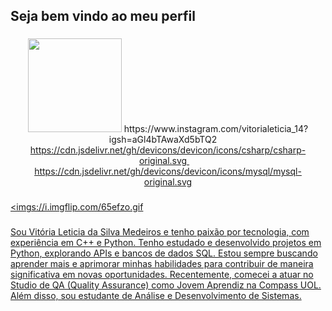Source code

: <h2 align="left">Seja bem vindo ao meu perfil</h2>

###

<div align="center">
  <img src="https://github-readme-stats.vercel.app/api?username=VitoriaLeti&hide_title=false&hidee&show_icons=true&include_all_commits=true&count_private=true&disable_animations=false&theme=dracula&locale=en&hide_border=false
  <img src="https://github-readme-stats.vercel.app/api/top-langs?username=VitoriaLeti&locale=en&hide_title=false&layout=compact&card_width=320&langs_count=5&theme=dracula&hide_border=false" height="150"="left">
  https://www.instagram.com/vitorialeticia_14?igsh=aGl4bTAwaXd5bTQ2
  <a href="https://www.linkedin.com/in/vitoria-leticia-da-silva-medeiros-174a972b1/" target="_blank">
    <img src="https://img.shields.io/static/v1?message=LinkedIn&logo=linkedin&label=&color=0077B5&logoColor=white&rc="https://cdn.jsdelivr.net/ghdevicon/icons/cplusplus/cplusplus-original.svg
  <img width="12" />
  https://cdn.jsdelivr.net/gh/devicons/devicon/icons/csharp/csharp-original.svg
  <img width="12" />
  https://cdn.jsdelivr.net/gh/devicons/devicon/icons/mysql/mysql-original.svg
</div>

###

<imgs://i.imgflip.com/65efzo.gif

###

<p align="left">Sou Vitória Leticia da Silva Medeiros e tenho paixão por tecnologia, com experiência em C++ e Python. Tenho estudado e desenvolvido projetos em Python, explorando APIs e bancos de dados SQL. Estou sempre buscando aprender mais e aprimorar minhas habilidades para contribuir de maneira significativa em novas oportunidades. Recentemente, comecei a atuar no Studio de QA (Quality Assurance) como Jovem Aprendiz na Compass UOL. Além disso, sou estudante de Análise e Desenvolvimento de Sistemas.</p>

###

<br clear="both">


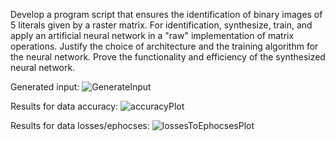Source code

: Develop a program script that ensures the identification of binary images of 5 literals given by a raster matrix. 
For identification, synthesize, train, and apply an artificial neural network in a "raw" implementation of matrix operations. 
Justify the choice of architecture and the training algorithm for the neural network. 
Prove the functionality and efficiency of the synthesized neural network.

Generated input:
![GenerateInput](https://github.com/kiereshka/python-computer-vision-identify-letters/assets/106348326/d1d3e2fa-cec1-49b8-b84e-6a751735da01)

Results for data accuracy: 
![accuracyPlot](https://github.com/kiereshka/python-computer-vision-identify-letters/assets/106348326/746834fc-8946-4172-82c0-5e7202399828)

Results for data losses/ephocses:
![lossesToEphocsesPlot](https://github.com/kiereshka/python-computer-vision-identify-letters/assets/106348326/9f7f6369-6a03-4b84-8acd-8edff005f74f)
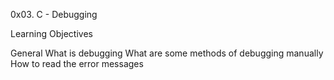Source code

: 0x03. C - Debugging

Learning Objectives

General
What is debugging
What are some methods of debugging manually
How to read the error messages
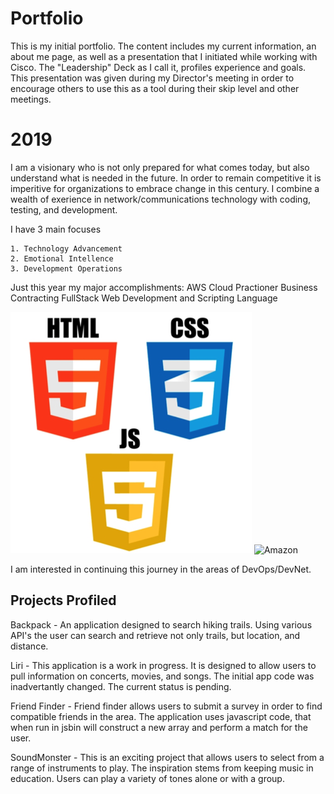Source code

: # Portfolio
This is my initial portfolio.  The content includes my current information, an about me page, as well as a presentation
that I initiated while working with Cisco.  The "Leadership" Deck as I call it, profiles experience and goals. This presentation was given during my Director's meeting in order to encourage others to use this as a tool during their skip level and other meetings.

# 2019
I am a visionary who is not only prepared for what comes today, but also understand what is needed in the future.  In order to remain competitive it is imperitive for organizations to embrace change in this century.  I combine a wealth of exerience in network/communications technology with coding, testing, and development. 

 I have 3 main focuses

    1. Technology Advancement
    2. Emotional Intellence
    3. Development Operations

Just this year my major accomplishments:
    AWS Cloud Practioner
    Business Contracting
    FullStack Web Development and Scripting Language

![FullStack](/assets/images/fullstack.png)   ![Amazon](/assets/images/aws.png) 


I am interested in continuing this journey in the areas of DevOps/DevNet.


## Projects Profiled
Backpack - An application designed to search hiking trails. Using various API's the user can search and retrieve not only trails, but location, and distance.

Liri - This application is a work in progress.  It is designed to allow users to pull information on concerts, movies, and songs.  The initial app code was inadvertantly changed.  The current status is pending.

Friend Finder - Friend finder allows users to submit a survey in order to find compatible friends in the area.  The application uses javascript code, that when run in jsbin will construct a new array and perform a match for the user.

SoundMonster - This is an exciting project that allows users to select from a range of instruments to play. The inspiration stems from keeping music in education.  Users can play a variety of tones alone or with a group. 
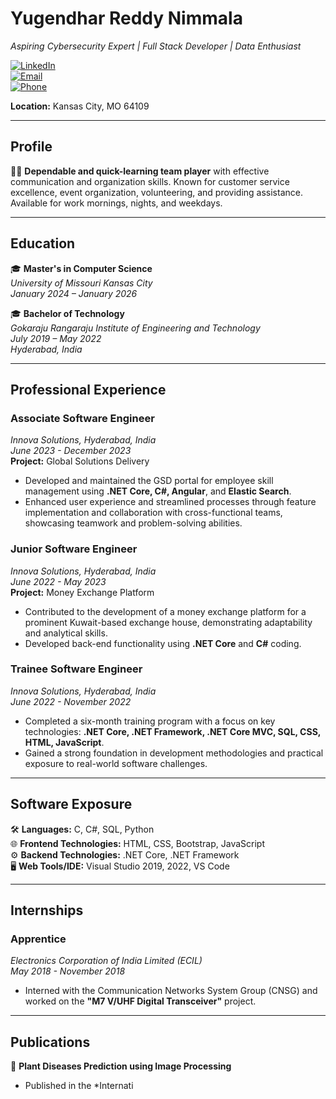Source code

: # Yugendhar Reddy Nimmala  
*Aspiring Cybersecurity Expert | Full Stack Developer | Data Enthusiast*  

[![LinkedIn](https://img.shields.io/badge/LinkedIn-Yugendhar%20Reddy%20Nimmala-0077B5?style=flat-square&logo=linkedin&logoColor=white)](https://www.linkedin.com/in/yugendhar-reddy-nimmala-58b319161/)  
[![Email](https://img.shields.io/badge/Email-yr6cw@umkc.edu-blue?style=flat-square&logo=gmail&logoColor=white)](mailto:yr6cw@umkc.edu)  
[![Phone](https://img.shields.io/badge/Phone-%2B1%20913%20343%208736-green?style=flat-square)](tel:+19133438736)  

**Location:** Kansas City, MO 64109

---

## Profile

🧑‍💻 **Dependable and quick-learning team player** with effective communication and organization skills. Known for customer service excellence, event organization, volunteering, and providing assistance. Available for work mornings, nights, and weekdays.

---

## Education

🎓 **Master's in Computer Science**  
*University of Missouri Kansas City*  
*January 2024 – January 2026*

🎓 **Bachelor of Technology**  
*Gokaraju Rangaraju Institute of Engineering and Technology*  
*July 2019 – May 2022*  
*Hyderabad, India*

---

## Professional Experience

### **Associate Software Engineer**  
*Innova Solutions, Hyderabad, India*  
*June 2023 - December 2023*  
**Project:** Global Solutions Delivery  
- Developed and maintained the GSD portal for employee skill management using **.NET Core, C#, Angular**, and **Elastic Search**.
- Enhanced user experience and streamlined processes through feature implementation and collaboration with cross-functional teams, showcasing teamwork and problem-solving abilities.

### **Junior Software Engineer**  
*Innova Solutions, Hyderabad, India*  
*June 2022 - May 2023*  
**Project:** Money Exchange Platform  
- Contributed to the development of a money exchange platform for a prominent Kuwait-based exchange house, demonstrating adaptability and analytical skills.
- Developed back-end functionality using **.NET Core** and **C#** coding.

### **Trainee Software Engineer**  
*Innova Solutions, Hyderabad, India*  
*June 2022 - November 2022*  
- Completed a six-month training program with a focus on key technologies: **.NET Core, .NET Framework, .NET Core MVC, SQL, CSS, HTML, JavaScript**.
- Gained a strong foundation in development methodologies and practical exposure to real-world software challenges.

---

## Software Exposure

🛠️ **Languages:** C, C#, SQL, Python  
🌐 **Frontend Technologies:** HTML, CSS, Bootstrap, JavaScript  
⚙️ **Backend Technologies:** .NET Core, .NET Framework  
🖥️ **Web Tools/IDE:** Visual Studio 2019, 2022, VS Code

---

## Internships

### **Apprentice**  
*Electronics Corporation of India Limited (ECIL)*  
*May 2018 - November 2018*  
- Interned with the Communication Networks System Group (CNSG) and worked on the **"M7 V/UHF Digital Transceiver"** project.

---

## Publications

📄 **Plant Diseases Prediction using Image Processing**  
- Published in the *Internati
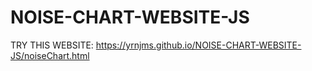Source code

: # NOISE-CHART-WEBSITE-JS

TRY THIS WEBSITE: https://yrnjms.github.io/NOISE-CHART-WEBSITE-JS/noiseChart.html
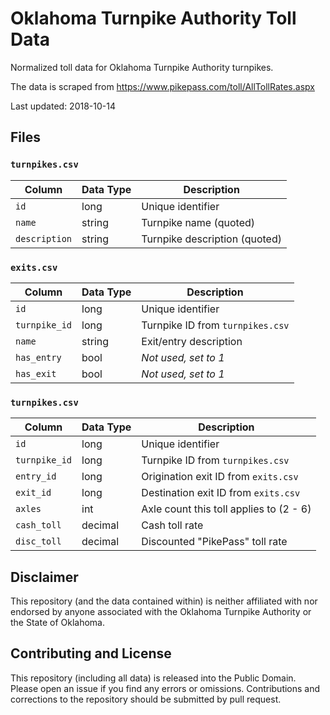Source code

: # Oklahoma Turnpike Authority Toll Data

Normalized toll data for Oklahoma Turnpike Authority turnpikes.

The data is scraped from https://www.pikepass.com/toll/AllTollRates.aspx

Last updated: 2018-10-14

## Files

### `turnpikes.csv`

| Column | Data Type | Description |
|-|-|-|
| `id` | long | Unique identifier |
| `name`| string | Turnpike name (quoted) |
| `description` | string | Turnpike description (quoted) |


### `exits.csv`

| Column | Data Type | Description |
|-|-|-|
| `id` | long | Unique identifier |
| `turnpike_id` | long | Turnpike ID from `turnpikes.csv` |
| `name` | string | Exit/entry description |
| `has_entry` | bool | _Not used, set to 1_ |
| `has_exit` | bool | _Not used, set to 1_ |

### `turnpikes.csv`

| Column | Data Type | Description |
|-|-|-|
| `id` | long | Unique identifier |
| `turnpike_id` | long | Turnpike ID from `turnpikes.csv` |
| `entry_id` | long | Origination exit ID from `exits.csv` |
| `exit_id` | long | Destination exit ID from `exits.csv` |
| `axles` | int | Axle count this toll applies to (2 - 6) |
| `cash_toll` | decimal | Cash toll rate |
| `disc_toll` | decimal | Discounted "PikePass" toll rate |

## Disclaimer

This repository (and the data contained within) is neither affiliated with nor endorsed by anyone associated with the Oklahoma Turnpike Authority or the State of Oklahoma.

## Contributing and License

This repository (including all data) is released into the Public Domain. Please open an issue if you find any errors or omissions. Contributions and corrections to the repository should be submitted by pull request.
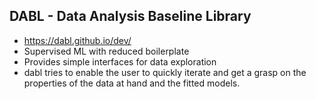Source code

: ## DABL - Data Analysis Baseline Library 
* https://dabl.github.io/dev/
* Supervised ML with reduced boilerplate
* Provides simple interfaces for data exploration
* dabl tries to enable the user to quickly iterate and get a grasp on the properties of the data at hand and the fitted models.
.....
* [WHAT YOU NEED TO DO]:
For the word "Kansas", say how many lines of the records above contain it. Reply with the number alone.

* [RESPONSE TO THE EXERCISE]:
2